British retailers are already doing quite well abroad. In fact, international consumers spent £7.4 billion on British online retail sites last year, making up about 14 percent of total online sales. This year British retailers are expected to net £10 billion from cross-border sales.
OC&C Strategy Consultants and Google found that growth will come from multiple regions, with western Europea leading the way. Sales in western Europe are expected to hit £9.8 billion by 2020, up from £1.5 billion last year. Central and Eastern Europe will see plenty of growth as well, with sales reaching £6.9 billion by the end of the decade, up from £400 million last year.
Sales in Asia are expected to hit £4.5 billion by 2020, while North America will lose its position as the top market for British online retailers. The North American market is currently estimated at £800 million and it is set to expand to £2.7 billion in 2020. The American market is simply more mature than the rest of the world, which translates into slower growth.
“We have seen a significant increase in the volume of searches for British retailers and brands coming from overseas,” Peter Fitzgerald, director at Google, said. “The majority of non-UK searches are currently coming from Europe, followed by North America and Asia, driven by the increased popularity of British brands abroad. Retailers can use search data to identify pockets of demand and move quickly to meet the needs of customers.”
Anita Balchandani, partner at OC&C, said e-commerce has already transformed the retail game, which was once anchored in local markets.

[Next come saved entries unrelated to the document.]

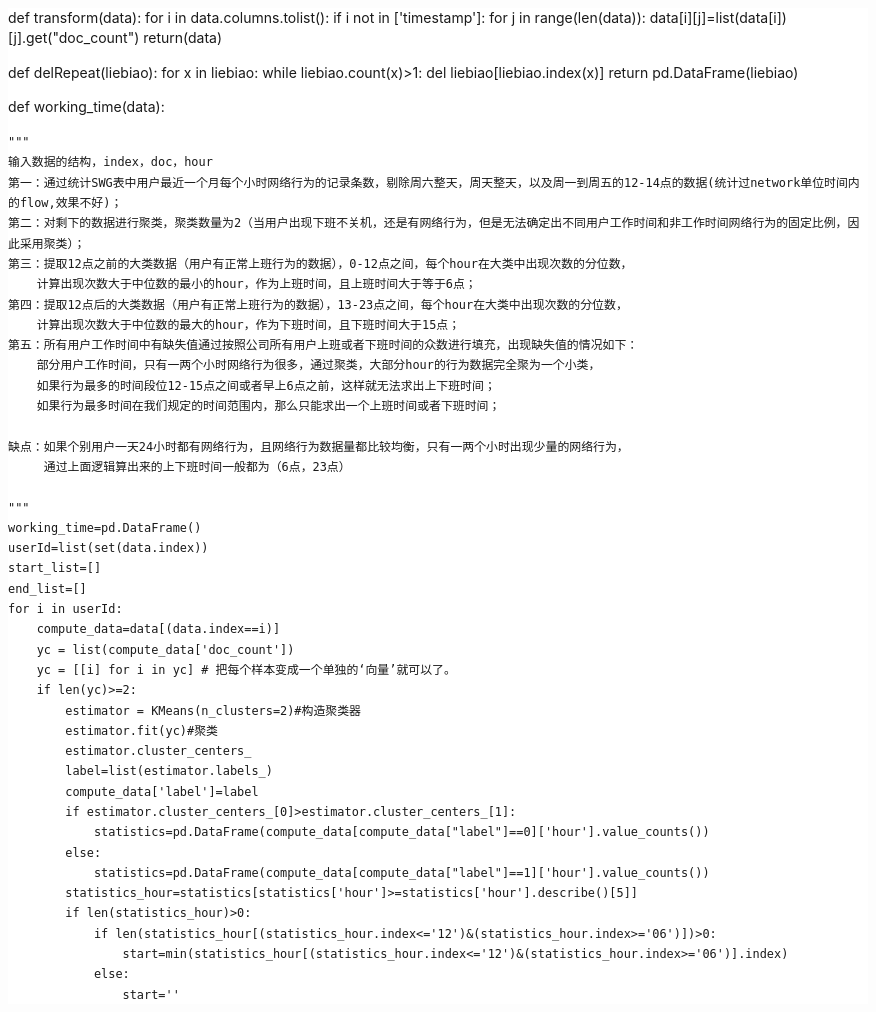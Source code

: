 
def transform(data):
    for i in data.columns.tolist():
        if i not in ['timestamp']:
            for j in range(len(data)):
                data[i][j]=list(data[i])[j].get("doc_count")
    return(data)
    
def delRepeat(liebiao):
 for x in liebiao:
  while liebiao.count(x)>1:
   del liebiao[liebiao.index(x)]
 return pd.DataFrame(liebiao)




def working_time(data):
    
    """
    输入数据的结构，index，doc，hour
    第一：通过统计SWG表中用户最近一个月每个小时网络行为的记录条数，剔除周六整天，周天整天，以及周一到周五的12-14点的数据(统计过network单位时间内的flow,效果不好)；
    第二：对剩下的数据进行聚类，聚类数量为2（当用户出现下班不关机，还是有网络行为，但是无法确定出不同用户工作时间和非工作时间网络行为的固定比例，因此采用聚类）；
    第三：提取12点之前的大类数据（用户有正常上班行为的数据），0-12点之间，每个hour在大类中出现次数的分位数，
        计算出现次数大于中位数的最小的hour，作为上班时间，且上班时间大于等于6点；
    第四：提取12点后的大类数据（用户有正常上班行为的数据），13-23点之间，每个hour在大类中出现次数的分位数，
        计算出现次数大于中位数的最大的hour，作为下班时间，且下班时间大于15点；
    第五：所有用户工作时间中有缺失值通过按照公司所有用户上班或者下班时间的众数进行填充，出现缺失值的情况如下：
        部分用户工作时间，只有一两个小时网络行为很多，通过聚类，大部分hour的行为数据完全聚为一个小类，
        如果行为最多的时间段位12-15点之间或者早上6点之前，这样就无法求出上下班时间；
        如果行为最多时间在我们规定的时间范围内，那么只能求出一个上班时间或者下班时间；
        
    缺点：如果个别用户一天24小时都有网络行为，且网络行为数据量都比较均衡，只有一两个小时出现少量的网络行为，
         通过上面逻辑算出来的上下班时间一般都为（6点，23点）
         
    """
    working_time=pd.DataFrame()
    userId=list(set(data.index))
    start_list=[]
    end_list=[]
    for i in userId:
        compute_data=data[(data.index==i)]
        yc = list(compute_data['doc_count'])
        yc = [[i] for i in yc] # 把每个样本变成一个单独的‘向量’就可以了。
        if len(yc)>=2:
            estimator = KMeans(n_clusters=2)#构造聚类器
            estimator.fit(yc)#聚类
            estimator.cluster_centers_
            label=list(estimator.labels_)
            compute_data['label']=label
            if estimator.cluster_centers_[0]>estimator.cluster_centers_[1]:
                statistics=pd.DataFrame(compute_data[compute_data["label"]==0]['hour'].value_counts())
            else:
                statistics=pd.DataFrame(compute_data[compute_data["label"]==1]['hour'].value_counts())
            statistics_hour=statistics[statistics['hour']>=statistics['hour'].describe()[5]]
            if len(statistics_hour)>0:
                if len(statistics_hour[(statistics_hour.index<='12')&(statistics_hour.index>='06')])>0:
                    start=min(statistics_hour[(statistics_hour.index<='12')&(statistics_hour.index>='06')].index)
                else:
                    start=''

“There are a number of reasons why growth in e-commerce is changing the rules of internationalisation. Firstly, geographical proximity no longer determines which market is best suited for expansion – the internet allows customers seek out the best offers from around the world,” she said. “Secondly, the nature of risk has changed. International expansion is much less capital intensive and this is creating growth opportunities which have a more controlled exposure to risk. Thirdly, the speed with which companies expand has also accelerated – over 40 of Britain’s top-100 etailers serve customers in more than 40 countries.”